History cannot repeat itself as there is nothing to repeat: nature exists as a perpetual “is” and this is a result of laws we have discovered and continue to discover. Heraclitus was right all along, in a simple all too human way. One cannot step in the same river twice because the river is never the river, it is only the sum of the constantly moving atoms that comprise what we see as a flow of water, that we wade into for refreshment and pleasure, which we call a river, and which we bestow with the attributes and the attitudes of what we have decided comprises a “river”. We see parts where there is only a whole, and this is fine, for an animal, natural. The ape will reach for the brightest fruits, and he will choose from those only the sweetest. This will serve the tree as much as it will serve the animal, for it will spread its seeds as far as the animal will sojourn and make the kingdom of the trees that much more diverse and vital. Change is the only constant, a constant being only that which human beings have decided will (or must?) transpire based on what they have observed.

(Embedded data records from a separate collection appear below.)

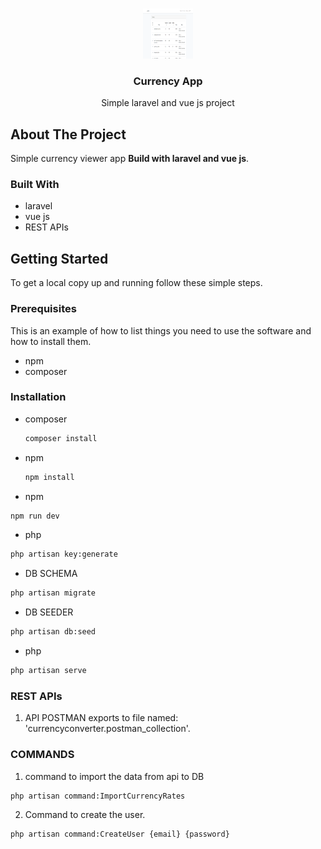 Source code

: <!-- PROJECT LOGO -->
<br />
<p align="center">
  <a href="https://github.com/bilalahmed-1994/currencyconverter">
    <img src="Screenshot_4.png" alt="Logo" width="80" height="80">
  </a>

  <h3 align="center">Currency App</h3>

  <p align="center">
    Simple laravel and vue js project
  </p>
</p>






<!-- ABOUT THE PROJECT -->
## About The Project

Simple currency viewer app
**Build with laravel and vue js**.


### Built With

* laravel
* vue js
* REST APIs



<!-- GETTING STARTED -->
## Getting Started

To get a local copy up and running follow these simple steps.

### Prerequisites

This is an example of how to list things you need to use the software and how to install them.

* npm
* composer

### Installation

* composer
  ```sh
  composer install
  ```

* npm
  ```sh
  npm install
  ```

* npm
```sh
npm run dev
  ```
* php
```sh
php artisan key:generate
  ```
* DB SCHEMA
```sh
php artisan migrate
  ```
* DB SEEDER
```sh
php artisan db:seed
  ```
* php
```sh
php artisan serve
  ```



### REST APIs

1. API POSTMAN exports to file named: 'currencyconverter.postman_collection'.



### COMMANDS
1. command to import the data from api to DB
```sh
php artisan command:ImportCurrencyRates
  ```
2. Command to create the user.
```sh
php artisan command:CreateUser {email} {password}
  ```
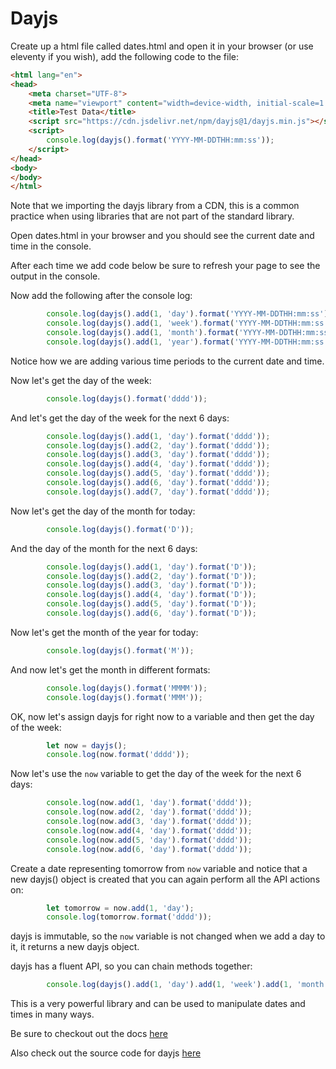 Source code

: # Dayjs


Create up a html file called dates.html and open it in your browser (or use eleventy if you wish), add the following code to the file:

```html
<html lang="en">
<head>
    <meta charset="UTF-8">
    <meta name="viewport" content="width=device-width, initial-scale=1.0">
    <title>Test Data</title>
    <script src="https://cdn.jsdelivr.net/npm/dayjs@1/dayjs.min.js"></script>
    <script>
        console.log(dayjs().format('YYYY-MM-DDTHH:mm:ss'));
    </script>
</head>
<body>
</body>
</html>
```

Note that we importing the dayjs library from a CDN, this is a common practice when using libraries that are not part of the standard library.

Open dates.html in your browser and you should see the current date and time in the console.

After each time we add code below be sure to refresh your page to see the output in the console.

Now add the following after the console log:

```javascript
        console.log(dayjs().add(1, 'day').format('YYYY-MM-DDTHH:mm:ss'));
        console.log(dayjs().add(1, 'week').format('YYYY-MM-DDTHH:mm:ss'));
        console.log(dayjs().add(1, 'month').format('YYYY-MM-DDTHH:mm:ss'));
        console.log(dayjs().add(1, 'year').format('YYYY-MM-DDTHH:mm:ss'));
```

Notice how we are adding various time periods to the current date and time.

Now let's get the day of the week:

```javascript
        console.log(dayjs().format('dddd'));
```

And let's get the day of the week for the next 6 days:

```javascript
        console.log(dayjs().add(1, 'day').format('dddd'));
        console.log(dayjs().add(2, 'day').format('dddd'));
        console.log(dayjs().add(3, 'day').format('dddd'));
        console.log(dayjs().add(4, 'day').format('dddd'));
        console.log(dayjs().add(5, 'day').format('dddd'));
        console.log(dayjs().add(6, 'day').format('dddd'));
        console.log(dayjs().add(7, 'day').format('dddd'));
```

Now let's get the day of the month for today:

```javascript
        console.log(dayjs().format('D'));
```

And the day of the month for the next 6 days:

```javascript
        console.log(dayjs().add(1, 'day').format('D'));
        console.log(dayjs().add(2, 'day').format('D'));
        console.log(dayjs().add(3, 'day').format('D'));
        console.log(dayjs().add(4, 'day').format('D'));
        console.log(dayjs().add(5, 'day').format('D'));
        console.log(dayjs().add(6, 'day').format('D'));
```

Now let's get the month of the year for today:

```javascript
        console.log(dayjs().format('M'));
```

And now let's get the month in different formats:

```javascript
        console.log(dayjs().format('MMMM'));
        console.log(dayjs().format('MMM'));
```

OK, now let's assign dayjs for right now to a variable and then get the day of the week:

```javascript
        let now = dayjs();
        console.log(now.format('dddd'));
```

Now let's use the `now` variable to get the day of the week for the next 6 days:

```javascript
        console.log(now.add(1, 'day').format('dddd'));
        console.log(now.add(2, 'day').format('dddd'));
        console.log(now.add(3, 'day').format('dddd'));
        console.log(now.add(4, 'day').format('dddd'));
        console.log(now.add(5, 'day').format('dddd'));
        console.log(now.add(6, 'day').format('dddd'));
```

Create a date representing tomorrow from `now` variable and notice that a new dayjs() object is created that you can again perform all the API actions on:

```javascript
        let tomorrow = now.add(1, 'day');
        console.log(tomorrow.format('dddd'));
```

dayjs is immutable, so the `now` variable is not changed when we add a day to it, it returns a new dayjs object.

dayjs has a fluent API, so you can chain methods together:

```javascript
        console.log(dayjs().add(1, 'day').add(1, 'week').add(1, 'month').add(1, 'year').format('YYYY-MM-DDTHH:mm:ss'));
```

This is a very powerful library and can be used to manipulate dates and times in many ways.

Be sure to checkout out the docs [here](https://day.js.org/docs/en/installation/installation)

Also check out the source code for dayjs [here](https://github.com/iamkun/dayjs/blob/dev/src/index.js) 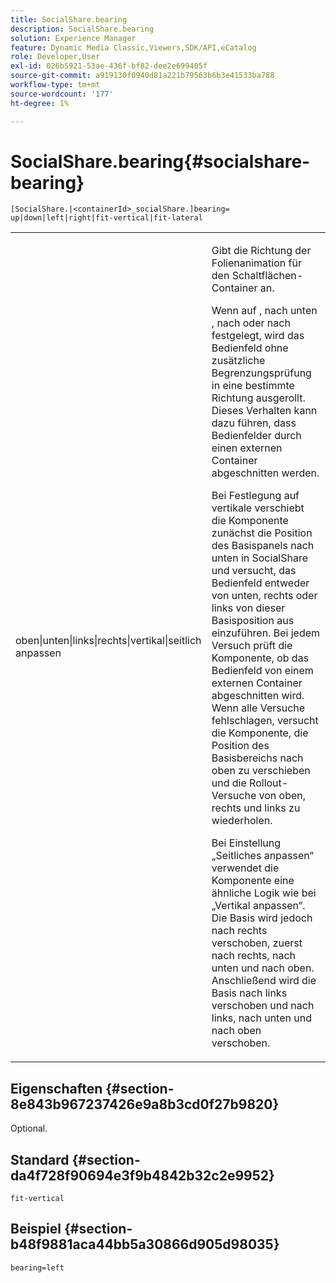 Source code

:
 ```yaml
---
title: SocialShare.bearing
description: SocialShare.bearing
solution: Experience Manager
feature: Dynamic Media Classic,Viewers,SDK/API,eCatalog
role: Developer,User
exl-id: 026b5921-53ae-436f-bf82-dee2e699405f
source-git-commit: a919130f0940d81a221b79563b6b3e41533ba788
workflow-type: tm+mt
source-wordcount: '177'
ht-degree: 1%

---
```


# SocialShare.bearing{#socialshare-bearing}

`[SocialShare.|<containerId>_socialShare.]bearing= up|down|left|right|fit-vertical|fit-lateral`

<table id="table_0002BE81371D4E16A56FBEDD13FDF3C2"> 
 <tbody> 
  <tr> 
   <td colname="col1"> <p> <span class="codeph"> oben|unten|links|rechts|vertikal|seitlich anpassen</span> </p> </td> 
   <td colname="col2"> <p> Gibt die Richtung der Folienanimation für den Schaltflächen-Container an. </p> <p> Wenn auf <span class="codeph"> </span>, <span class="codeph"> nach unten </span>, <span class="codeph"> nach </span> oder <span class="codeph"> nach </span> festgelegt, wird das Bedienfeld ohne zusätzliche Begrenzungsprüfung in eine bestimmte Richtung ausgerollt. Dieses Verhalten kann dazu führen, dass Bedienfelder durch einen externen Container abgeschnitten werden. </p> <p>Bei Festlegung auf <span class="codeph"> vertikale </span> verschiebt die Komponente zunächst die Position des Basispanels nach unten in SocialShare und versucht, das Bedienfeld entweder von unten, rechts oder links von dieser Basisposition aus einzuführen. Bei jedem Versuch prüft die Komponente, ob das Bedienfeld von einem externen Container abgeschnitten wird. Wenn alle Versuche fehlschlagen, versucht die Komponente, die Position des Basisbereichs nach oben zu verschieben und die Rollout-Versuche von oben, rechts und links zu wiederholen. </p> <p>Bei <span class="codeph"> Einstellung „Seitliches </span> anpassen“ verwendet die Komponente eine ähnliche Logik wie bei „Vertikal anpassen“. Die Basis wird jedoch nach rechts verschoben, zuerst nach rechts, nach unten und nach oben. Anschließend wird die Basis nach links verschoben und nach links, nach unten und nach oben verschoben. </p> </td> 
  </tr> 
 </tbody> 
</table>

## Eigenschaften {#section-8e843b967237426e9a8b3cd0f27b9820}

Optional.

## Standard {#section-da4f728f90694e3f9b4842b32c2e9952}

`fit-vertical`

## Beispiel {#section-b48f9881aca44bb5a30866d905d98035}

`bearing=left`
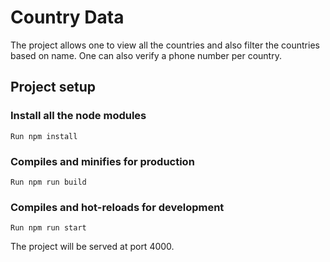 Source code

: # Country Data
The project allows one to view all the countries and also filter the countries based on name. One can also verify a phone number per country.
## Project setup

### Install all the node modules
```
Run npm install
```
### Compiles and minifies for production
```
Run npm run build
```
### Compiles and hot-reloads for development
```
Run npm run start
```
The project will be served at port 4000.
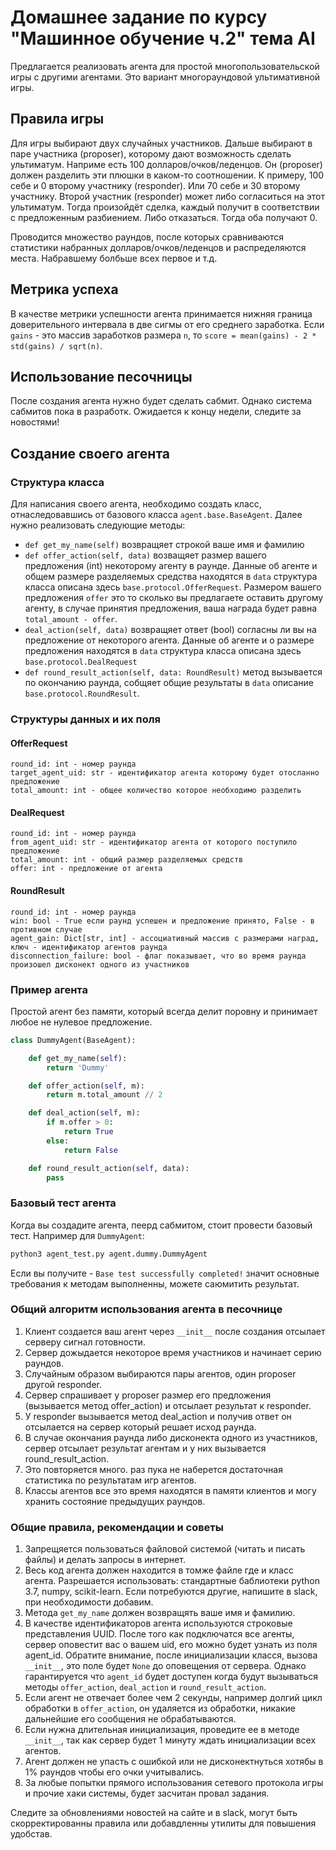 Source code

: # Домашнее задание по курсу "Машинное обучение ч.2" тема AI

Предлагается реализовать агента для простой многопользовательской игры с другими агентами.
Это вариант многораундовой ультимативной игры.

## Правила игры

Для игры выбирают двух случайных участников. Дальше выбирают в паре участника (proposer), 
которому дают возможность сделать ультиматум. Наприме есть 100 долларов/очков/леденцов. 
Он (proposer) должен разделить эти плюшки в каком-то соотношении. К примеру, 100 себе и 0 второму участнику (responder). 
Или 70 себе и 30 второму участнику. Второй участник (responder) может либо согласиться на этот ультиматум.
Тогда произойдёт сделка, каждый получит в соответствии с предложенным разбиением. 
 Либо отказаться. Тогда оба получают 0.

Проводится множество раундов, после которых сравниваются статистики набранных долларов/очков/леденцов 
и распределяются места. Набравшему болбьше всех первое и т.д.

## Метрика успеха

В качестве метрики успешности агента принимается нижняя граница доверительного интервала в две сигмы 
от его среднего заработка.
Если `gains` - это массив заработков размера `n`, то `score = mean(gains) - 2 * std(gains) / sqrt(n)`. 

## Использование песочницы
После создания агента нужно будет сделать сабмит. Однако система сабмитов пока в разработк.
Ожидается к концу недели, следите за новостями!

## Создание своего агента

### Структура класса
Для написания своего агента, необходимо создать класс, отнаследовавшись от базового класса 
`agent.base.BaseAgent`. Далее нужно реализовать следующие методы:
- `def get_my_name(self)` возвращяет строкой ваше имя и фамилию 
- `def offer_action(self, data)` возващяет размер вашего предложения (int) некоторому агенту в раунде. 
Данные об агенте и общем размере разделяемых средства находятся в `data` 
структура класса описана здесь `base.protocol.OfferRequest`. Размером вашего предложения `offer` это то сколько 
вы предлагаете оставить другому агенту, в случае принятия предложения, ваша награда будет равна `total_amount - offer`.
- `deal_action(self, data)` возвращяет ответ (bool) согласны ли вы на предложение 
от некоторого агента. Данные об агенте и о размере предложения находятся в `data` 
структура класса описана здесь `base.protocol.DealRequest` 
- `def round_result_action(self, data: RoundResult)` метод вызывается по окончанию раунда, собщяет общие 
результаты в `data` описание `base.protocol.RoundResult`. 

### Структуры данных и их поля
#### OfferRequest
```
round_id: int - номер раунда
target_agent_uid: str - идентификатор агента которому будет отосланно предложение
total_amount: int - общее количество которое необходимо разделить
```
#### DealRequest
```
round_id: int - номер раунда
from_agent_uid: str - идентификатор агента от которого поступило предложение
total_amount: int - общий размер разделяемых средств
offer: int - предложение от агента
```
#### RoundResult
```
round_id: int - номер раунда
win: bool - True если раунд успешен и предложение принято, False - в противном случае
agent_gain: Dict[str, int] - ассоциативный массив с размерами наград, ключ - идентификатор агентов раунда
disconnection_failure: bool - флаг показывает, что во время раунда произошел дисконект одного из участников
```

### Пример агента
Простой агент без памяти, который всегда делит поровну и принимает любое не нулевое предложение.
```python
class DummyAgent(BaseAgent):

    def get_my_name(self):
        return 'Dummy'

    def offer_action(self, m):
        return m.total_amount // 2

    def deal_action(self, m):
        if m.offer > 0:
            return True
        else:
            return False

    def round_result_action(self, data):
        pass
```

### Базовый тест агента

Когда вы создадите агента, пеерд сабмитом, стоит провести базовый тест. Например для 
`DummyAgent`:
```bash
python3 agent_test.py agent.dummy.DummyAgent
```
Если вы получите - `Base test successfully completed!` значит основные требования 
к методам выполненны, можете саюмитить результат.

### Общий алгоритм использования агента в песочнице
1. Клиент создается ваш агент через `__init__` после создания отсылает серверу сигнал готовности.
2. Сервер дожыдается некоторое время участников и начинает серию раундов.
3. Случайным образом выбираются пары агентов, один proposer другой responder.
4. Сервер спрашивает у proposer размер его предложения (вызывается метод offer_action) и отсылает результат
к responder. 
5. У responder вызывается метод deal_action и получив ответ он отсылается на сервер который решает исход раунда.
6. В случае окончания раунда либо дисконекта одного из участников, сервер отсылает результат агентам и у них вызывается round_result_action.
7. Это повторяется много. раз пука не наберется достаточная статистика по результатам игр агентов. 
8. Классы агентов все это время находятся в памяти клиентов и могу хранить состояние предыдущих раундов.

### Общие правила, рекомендации и советы
1. Запрещяется пользоваться файловой системой (читать и писать файлы) и делать запросы в интернет.
2. Весь код агента должен находится в томже файле где и класс агента. Разрешается использовать: 
стандартные баблиотеки python 3.7, numpy, scikit-learn. Если потребуются другие, напишите в slack, при необходимости добавим.
3. Метода `get_my_name` должен возвращять ваше имя и фамилию.
4. В качестве идентификаторов агента используются строковые представления UUID. После того как подключатся все агенты,
 сервер оповестит вас о вашем uid, его можно будет узнать из поля agent_id. Обратите внимание, после инициализации класся,
 вызова `__init__`,  это поле будет `None` до оповещения от сервера. Однако гарантируется что `agent_id` будет доступен 
 когда будут вызываться методы `offer_action`, `deal_action` и `round_result_action`.
5. Если агент не отвечает более чем 2 секунды, например долгий цикл обработки в `offer_action`, он удаляется из обработки, 
никакие дальнейшие его сообщения не обрабатываются. 
6. Если нужна длительная инициализация, проведите ее в методе `__init__`, так как сервер будет 1 минуту ждать инициализации
всех агентов.
7. Агент должен не упасть с ошибкой или не дисконектнуться хотябы в 1% раундов чтобы его очки учитывались.
8. За любые попытки прямого использования сетевого протокола игры и прочие хаки системы, будет засчитан провал задания. 

Следите за обновлениями новостей на сайте и в slack, могут быть скорректированны правила или добавдленны утилиты для повышения удобстав.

Science is that human propensity for observation refined into systems and measures that allow us to glimpse the fine print, and past drafts, of natural law. Our most noble attribute is the need to explore and to learn from that exploration. After this primary value is the penultimate, Art. Art is the human propensity for taking in what we observe in the world, filtering it through the unique contents of our individual minds, and expressing it through creative activity and behavior. Art is the ultimate human commentary on nature; where science quotes, or attempts to paraphrase, art rhapsodizes,criticizes and excoriates. Art allows us to create something that is our own and to try our hands at being in control of nature, God over the universe (and God is only our self-obsessed conception of ourselves projected onto the chaos of nature) or at least a little creative universe of our own. Art allows us to express emotion, as much blessing as curse for our ape minds, without inflicting our emotions on our fellow creatures. Art can rage as much as it can sing. Without science art would have no mythology to draw upon, without art science would have no music to inspire us. We reached for the Moon, and traveled thereto, not just because we observed it as an aspect of nature, but because its light has inspired a thousand tall tales, and gave mood and color to countless works of art. Apollo 11 was propelled as much by poetry as much as by rocket-fuel
Art thou pale for weariness
Of climbing heaven and gazing on the earth,
Wandering companionless
Among the stars that have a different birth,
And ever changing, like a Joyless eye
That finds no object worth its constancy?
All this, then, is Santayana’s folly: it is not possible to learn from the past because the past is only a flawed human perception of the present. The philosopher was far more on point, if not in such a broad way as his assessment of the past, with this comment on human agency
An artist is a dreamer consenting to dream of the actual world.